BOISE, Idaho (Reuters) - With space scarce as the U.S. prison population grows, a top Idaho lawmaker is proposing that inmates share beds by sleeping in shifts, a practice sometimes used by the U.S. military.
"Why does every inmate need his or her own bed?" asked State Sen. Robert Geddes. "The military does it all the time."
The issue arises as Idaho and other states stiffen penalties for drug-related crimes, putting a premium on prison space. Idaho has nearly 7,000 inmates, and that number is growing by nearly 7 percent a year.
Geddes, the Republican president of the State Senate, said taxpayers should not be responsible for the cost of transferring prisoners out of state, as Idaho does to ease overcrowding.
"The costs are tremendous," Geddes said in an interview.
Since unveiling his plan last week, he said he has received calls from inmate families who like the idea of having their incarcerated relatives closer to home instead of out of state.
But Idaho Corrections Division Director Tom Beauclair said on Tuesday that the idea would create more problems than it would solve.
"It would actually double the population at a facility," Beauclair said. "I don't have the staff to handle it.

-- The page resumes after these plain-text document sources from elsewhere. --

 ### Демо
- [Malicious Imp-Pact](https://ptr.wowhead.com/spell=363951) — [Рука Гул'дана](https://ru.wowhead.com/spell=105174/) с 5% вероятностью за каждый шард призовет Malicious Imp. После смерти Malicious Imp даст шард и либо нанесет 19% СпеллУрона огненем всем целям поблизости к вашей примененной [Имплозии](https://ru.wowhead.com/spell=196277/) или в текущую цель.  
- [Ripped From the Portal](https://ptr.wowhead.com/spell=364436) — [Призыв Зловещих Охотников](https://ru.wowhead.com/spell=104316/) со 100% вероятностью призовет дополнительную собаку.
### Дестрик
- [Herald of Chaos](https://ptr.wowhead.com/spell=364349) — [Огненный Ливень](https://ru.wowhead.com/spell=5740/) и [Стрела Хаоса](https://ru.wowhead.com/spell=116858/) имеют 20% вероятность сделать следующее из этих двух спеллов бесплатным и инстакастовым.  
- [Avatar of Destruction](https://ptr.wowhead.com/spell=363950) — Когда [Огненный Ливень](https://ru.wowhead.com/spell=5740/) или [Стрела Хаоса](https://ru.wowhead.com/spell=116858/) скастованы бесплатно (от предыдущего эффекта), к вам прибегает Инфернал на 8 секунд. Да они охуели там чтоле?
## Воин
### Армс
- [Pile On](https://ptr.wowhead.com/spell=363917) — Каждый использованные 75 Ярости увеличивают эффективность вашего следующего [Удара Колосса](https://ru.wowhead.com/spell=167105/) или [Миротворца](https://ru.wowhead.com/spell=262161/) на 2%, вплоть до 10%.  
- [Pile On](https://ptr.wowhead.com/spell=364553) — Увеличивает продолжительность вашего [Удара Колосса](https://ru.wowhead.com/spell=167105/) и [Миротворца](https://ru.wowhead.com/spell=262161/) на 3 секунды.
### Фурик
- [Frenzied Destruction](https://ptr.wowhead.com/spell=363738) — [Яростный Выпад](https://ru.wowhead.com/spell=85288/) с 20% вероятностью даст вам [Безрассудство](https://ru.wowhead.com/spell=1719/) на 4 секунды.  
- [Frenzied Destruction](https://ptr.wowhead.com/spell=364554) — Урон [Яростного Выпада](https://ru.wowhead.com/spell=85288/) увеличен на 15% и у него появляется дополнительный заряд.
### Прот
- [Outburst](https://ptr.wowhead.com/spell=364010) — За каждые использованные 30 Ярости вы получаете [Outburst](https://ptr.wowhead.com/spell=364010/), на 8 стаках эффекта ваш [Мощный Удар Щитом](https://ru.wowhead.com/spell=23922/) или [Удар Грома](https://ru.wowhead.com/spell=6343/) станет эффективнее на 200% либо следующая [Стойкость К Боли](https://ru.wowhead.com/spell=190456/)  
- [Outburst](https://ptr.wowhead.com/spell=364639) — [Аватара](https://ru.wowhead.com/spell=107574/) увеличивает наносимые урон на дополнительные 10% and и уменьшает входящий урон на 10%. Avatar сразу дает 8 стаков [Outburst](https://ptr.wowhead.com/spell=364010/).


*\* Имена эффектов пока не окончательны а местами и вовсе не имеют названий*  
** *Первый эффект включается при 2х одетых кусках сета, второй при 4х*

If you have an emergency, where do you put people?"
A prison overcrowding expert said the concept has been discussed for years but remains completely untested.
"I can't think of any correctional facility where people share a bunk," said Robert Sigler, a professor of criminal justice at the University of Alabama.
He warned that courts have tended to frown on prisons that are crowding their inmates, whether they have a bed or not. "It's not how many times you rotate that bed, it's how much living space you provide," Sigler said.